Boeing Co. is forming a $4.75 billion venture with long-time industrial partner Embraer SA, a move that will expand the U.S. planemaker’s manufacturing base abroad while extending its reach into the market for small jetliners.
Under a preliminary deal, Boeing will own 80% of a partnership controlling Embraer’s commercial airplane and services business while the Brazilian manufacturer holds 20%, the companies said in a statement Thursday. The tie-up caps years of talks between the two, while extending the duopoly held by Boeing and Airbus SE as competitive threats emerge from rivals in Russia, Japan and China.
By adding Embraer’s E-Jet family to its portfolio, Boeing bolsters its arsenal in the newest battlefront with Airbus: the market for 100-seat planes. The European aerospace giant took control of Bombardier Inc.’s C Series jet on July 1, through a joint venture it forged with no out-of-pocket cost. Boeing was left without a comparable offering, while Embraer, Bombardier’s main rival, faced a tough new competitor in Airbus’s global marketing organization.

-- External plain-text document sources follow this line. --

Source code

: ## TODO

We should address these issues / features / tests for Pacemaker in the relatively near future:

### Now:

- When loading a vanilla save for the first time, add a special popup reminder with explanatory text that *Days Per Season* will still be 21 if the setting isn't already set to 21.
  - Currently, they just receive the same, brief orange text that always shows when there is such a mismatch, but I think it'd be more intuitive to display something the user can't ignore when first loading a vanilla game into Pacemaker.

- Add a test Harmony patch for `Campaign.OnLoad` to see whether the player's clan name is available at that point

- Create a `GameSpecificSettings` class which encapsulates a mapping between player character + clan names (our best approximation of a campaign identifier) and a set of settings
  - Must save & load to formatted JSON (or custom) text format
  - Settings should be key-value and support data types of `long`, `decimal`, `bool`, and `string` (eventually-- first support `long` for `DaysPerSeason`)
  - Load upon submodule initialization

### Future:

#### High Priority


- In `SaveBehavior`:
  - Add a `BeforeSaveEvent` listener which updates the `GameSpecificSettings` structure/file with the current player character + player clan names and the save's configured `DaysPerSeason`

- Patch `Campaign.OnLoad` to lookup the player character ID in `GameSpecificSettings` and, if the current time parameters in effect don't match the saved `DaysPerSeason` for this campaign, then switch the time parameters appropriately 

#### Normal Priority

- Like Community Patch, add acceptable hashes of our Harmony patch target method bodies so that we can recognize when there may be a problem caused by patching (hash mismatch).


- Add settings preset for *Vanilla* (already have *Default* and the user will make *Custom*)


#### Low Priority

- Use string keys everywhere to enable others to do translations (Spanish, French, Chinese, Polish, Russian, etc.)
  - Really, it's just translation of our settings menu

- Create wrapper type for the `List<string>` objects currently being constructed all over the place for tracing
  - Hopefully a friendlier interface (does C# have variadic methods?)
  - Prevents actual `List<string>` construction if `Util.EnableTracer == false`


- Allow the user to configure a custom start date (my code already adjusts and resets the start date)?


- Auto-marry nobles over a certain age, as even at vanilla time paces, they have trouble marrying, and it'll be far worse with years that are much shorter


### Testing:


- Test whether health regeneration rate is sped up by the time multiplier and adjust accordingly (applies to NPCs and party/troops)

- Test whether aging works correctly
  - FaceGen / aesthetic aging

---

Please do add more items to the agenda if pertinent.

Embraer, a jewel of Brazilian industry, will remain a separate company that makes military and private jets while reaping a revenue stream from the new partnership. The structure, along with the company’s flagging sales and an increasingly challenging market, helped win the support of the Brazilian government.

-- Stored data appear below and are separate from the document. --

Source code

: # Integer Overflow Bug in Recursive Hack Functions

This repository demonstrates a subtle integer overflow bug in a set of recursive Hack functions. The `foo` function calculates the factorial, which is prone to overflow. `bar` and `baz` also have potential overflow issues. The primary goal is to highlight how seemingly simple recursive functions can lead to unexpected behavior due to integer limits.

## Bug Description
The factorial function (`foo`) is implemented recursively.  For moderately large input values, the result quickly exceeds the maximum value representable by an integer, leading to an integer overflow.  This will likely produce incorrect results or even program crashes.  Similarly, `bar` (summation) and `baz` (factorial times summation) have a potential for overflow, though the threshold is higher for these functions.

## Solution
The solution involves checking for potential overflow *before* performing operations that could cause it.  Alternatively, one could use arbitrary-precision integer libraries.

Boeing was little changed at $332.90 in early trading in New York. Finalization of the deal is expected to continue in the coming months, the companies said. Assuming the pact wins regulatory approval, the transaction is expected to close by the end of next year. The partnership is expected to add to Boeing’s earnings beginning in 2020.
Engineering Expertise
For years, Boeing and Airbus focused on larger, more-profitable jetliners and shifted away from the smaller planes, which have similar development costs but sell for lower prices. Airbus’s deal with Bombardier, and Boeing’s pact with Embraer, signal that the big planemakers intend to deny a foothold in the lucrative narrow-body market to ambitious newcomers, such as Commercial Aircraft Corp. of China.
Embraer brings engineering talent that Boeing could tap for the new midrange jet on its drawing board, dubbed the 797 by analysts. Embraer also has lower-cost production capabilities that the Chicago-based planemaker could use to build components such as actuators and landing gear as it brings more supplier work in-house, said Canaccord Genuity analyst Ken Herbert.

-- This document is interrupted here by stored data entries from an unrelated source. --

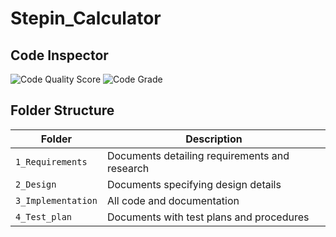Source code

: # Stepin_Calculator

## Code Inspector
![Code Quality Score](https://www.code-inspector.com/project/29063/score/svg)
![Code Grade](https://www.code-inspector.com/project/29063/status/svg)

## Folder Structure
|Folder             | Description |
|-------------------| -----------------------------------------|
| `1_Requirements`   | Documents detailing requirements and research|
| `2_Design`         | Documents specifying design details|
| `3_Implementation` | All code and documentation|
| `4_Test_plan`      | Documents with test plans and procedures|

The Brazilian company has overtaken Bombardier as the largest manufacturer of regional jets while burnishing its reputation for engineering prowess. In an industry where product delays are the norm, Embraer has introduced 10 all-new aircraft over the past 15 years, largely on-budget and on-time, Ron Epstein, an analyst at Bank of America Corp., wrote earlier this year.
The Sao Jose dos Campos, Brazil-based planemaker debuted the first of its E2 family of upgraded jets this year. The E190-E2 competes directly with Bombardier’s smallest C Series, seating as many as 114 travelers and powered by the same Pratt & Whitney geared turbofans as the Canadian jet.
Created in 1969 by the Brazilian government and privatized in 1994, Embraer has been touted as a source of national pride for the commodities-driven country and an example of efficiency and innovation, though corruption scandals in the past few years have tainted that image.